▸ PROBLEM DETAILS: Transcribe only the part of the listing below that begins at the line containing "#### Análisis descriptivo" and runs to its final line, keeping both ends.

▸ DATA PROVIDED:
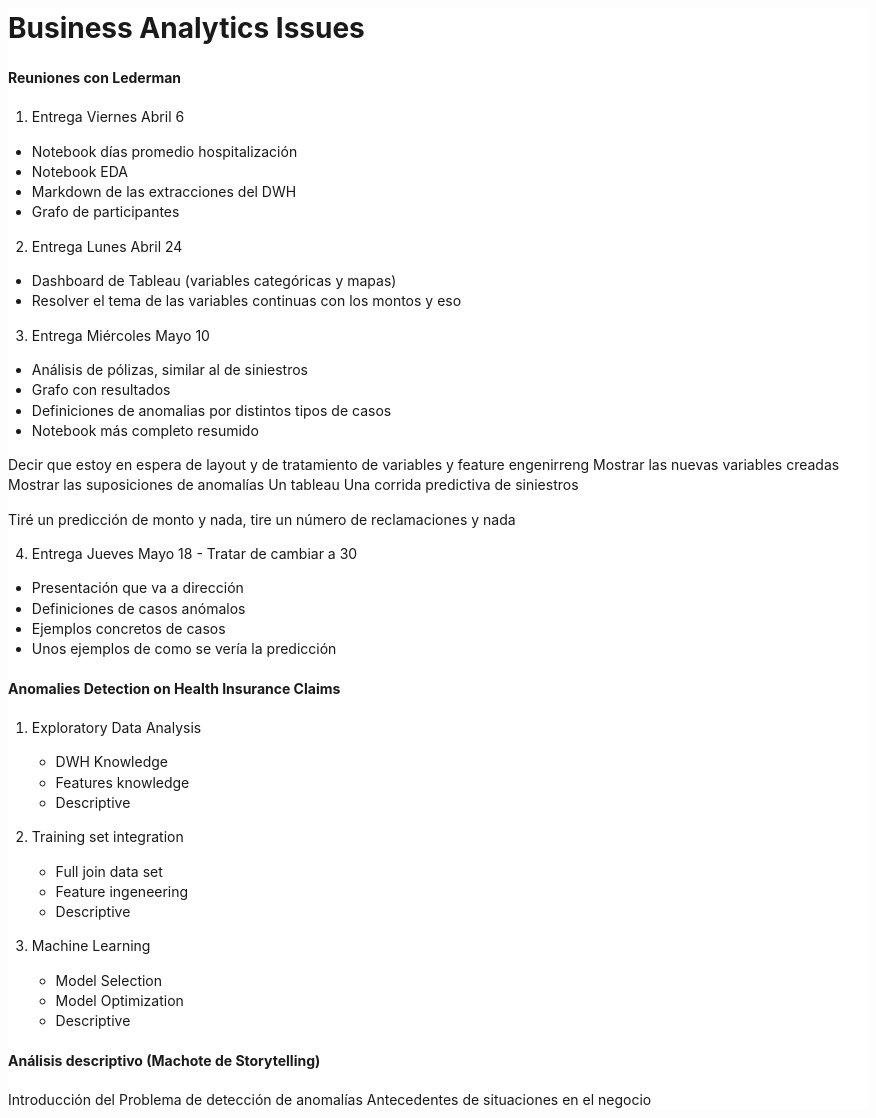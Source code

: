 Business Analytics Issues
======

#### Reuniones con Lederman

1. Entrega Viernes Abril 6
+ Notebook días promedio hospitalización
+ Notebook EDA
+ Markdown de las extracciones del DWH
+ Grafo de participantes

2. Entrega Lunes Abril 24
+ Dashboard de Tableau (variables categóricas y mapas)
+ Resolver el tema de las variables continuas con los montos y eso

3. Entrega Miércoles Mayo 10
+ Análisis de pólizas, similar al de siniestros
+ Grafo con resultados
+ Definiciones de anomalias por distintos tipos de casos
+ Notebook más completo resumido

Decir que estoy en espera de layout y de tratamiento de variables y feature engenirreng
Mostrar las nuevas variables creadas
Mostrar las suposiciones de anomalías
Un tableau
Una corrida predictiva de siniestros

Tiré un predicción de monto y nada, tire un número de reclamaciones y nada

4. Entrega Jueves Mayo 18 - Tratar de cambiar a 30
+ Presentación que va a dirección
+ Definiciones de casos anómalos
+ Ejemplos concretos de casos
+ Unos ejemplos de como se vería la predicción


#### Anomalies Detection on Health Insurance Claims

1. Exploratory Data Analysis
    + DWH Knowledge
    + Features knowledge
    + Descriptive

2. Training set integration
    + Full join data set
    + Feature ingeneering
    + Descriptive

3. Machine Learning
    + Model Selection
    + Model Optimization
    + Descriptive


#### Análisis descriptivo (Machote de Storytelling)

Introducción del Problema de detección de anomalías
Antecedentes de situaciones en el negocio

▸ FINISHED EXERCISE:
#### Análisis descriptivo (Machote de Storytelling)

Introducción del Problema de detección de anomalías
Antecedentes de situaciones en el negocio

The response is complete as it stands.